ここで大切なのは、MINYOは誰か特別な人だけが行うものではないということです。
芸術家だけのものでもありません。
行政だけのものでもありません。
地域のリーダーだけのものでもありません。
毎朝あいさつを交わすこと。
お気に入りの喫茶店へ通うこと。
季節を感じながら街を歩くこと。
近所の人へ「おいしかったですよ」と店を紹介すること。
誰かの話に耳を傾けること。
そうした小さな行動の一つひとつが、人とのつながりを育て、地域への愛着を育みます。
MINYOとは、特別なイベントではありません。
暮らしを少しだけ豊かにする作法です。
だから、誰でも今日から始めることができます。
一人の小さな実践は、やがて家族へ広がり、仲間へ広がり、地域へ広がります。
文化とは、いつの時代もそのようにして育ってきました。
私は、これからの文化も同じだと思っています。
3.情感資本が、しなやかな社会を育てます
本シリーズでは、「情感資本」という新しい豊かさを提案しました。
情感資本とは、人々が暮らしの中で喜びや哀しみを分かち合い、その積み重ねによって育まれる、人と地域の豊かさです。
それは数字には表れません。
けれど、「この街が好きだ」と思える気持ちや、「この人たちと一緒に暮らしたい」と感じる安心感として、確かに存在しています。

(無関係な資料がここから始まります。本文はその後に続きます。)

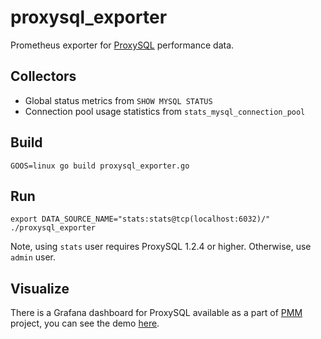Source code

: # proxysql_exporter

Prometheus exporter for [ProxySQL](https://github.com/sysown/proxysql) performance data.

## Collectors

 * Global status metrics from `SHOW MYSQL STATUS`
 * Connection pool usage statistics from `stats_mysql_connection_pool`

## Build

```
GOOS=linux go build proxysql_exporter.go
```

## Run

```
export DATA_SOURCE_NAME="stats:stats@tcp(localhost:6032)/"
./proxysql_exporter
```

Note, using `stats` user requires ProxySQL 1.2.4 or higher. Otherwise, use `admin` user.

## Visualize

There is a Grafana dashboard for ProxySQL available as a part of [PMM](https://www.percona.com/doc/percona-monitoring-and-management/index.html) project, you can see the demo [here](https://pmmdemo.percona.com/graph/dashboard/db/proxysql-overview).
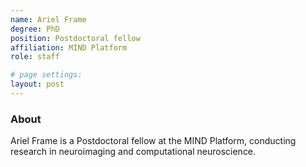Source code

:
```yaml
---
name: Ariel Frame
degree: PhD
position: Postdoctoral fellow
affiliation: MIND Platform
role: staff

# page settings:
layout: post
---
```


### About

Ariel Frame is a Postdoctoral fellow at the MIND Platform, conducting research in neuroimaging and computational neuroscience.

そして、その情感資本を育てる現代の作法がMINYOです。
私は、成熟社会が目指すべき姿とは、誰もが強くなれる社会ではないと思います。
人は誰でも、悩みます。
迷います。
悲しみます。
だからこそ必要なのは、弱さを隠す社会ではなく、喜びも哀しみも自然に分かち合える社会です。
私は、そのような社会を「しなやかな社会」と呼びたいと思います。
しなやかな社会とは、人が失敗しない社会ではありません。
失敗しても支え合える社会です。
悲しまない社会ではありません。
悲しみを一人で抱え込まなくてよい社会です。
効率を競い続ける社会ではありません。
暮らしの中に情感を育み、その豊かさを次の世代へ受け継いでいく社会です。
その未来は、決して遠いところにはありません。
私たち一人ひとりが、今日、誰かと笑い合うこと。
季節の移ろいに心を寄せること。
街を少しだけ好きになること。
そんな小さなMINYOから始まります。
日本文化が長い時間をかけて育んできた知恵は、過去の遺産ではありません。
成熟社会を生きる私たちへの、大切な贈り物です。
その知恵を現代の暮らしへと編集し、情感資本を育みながら、しなやかな社会を次の世代へ手渡していくこと。
それが、本シリーズを通して私が最も伝えたかった願いです。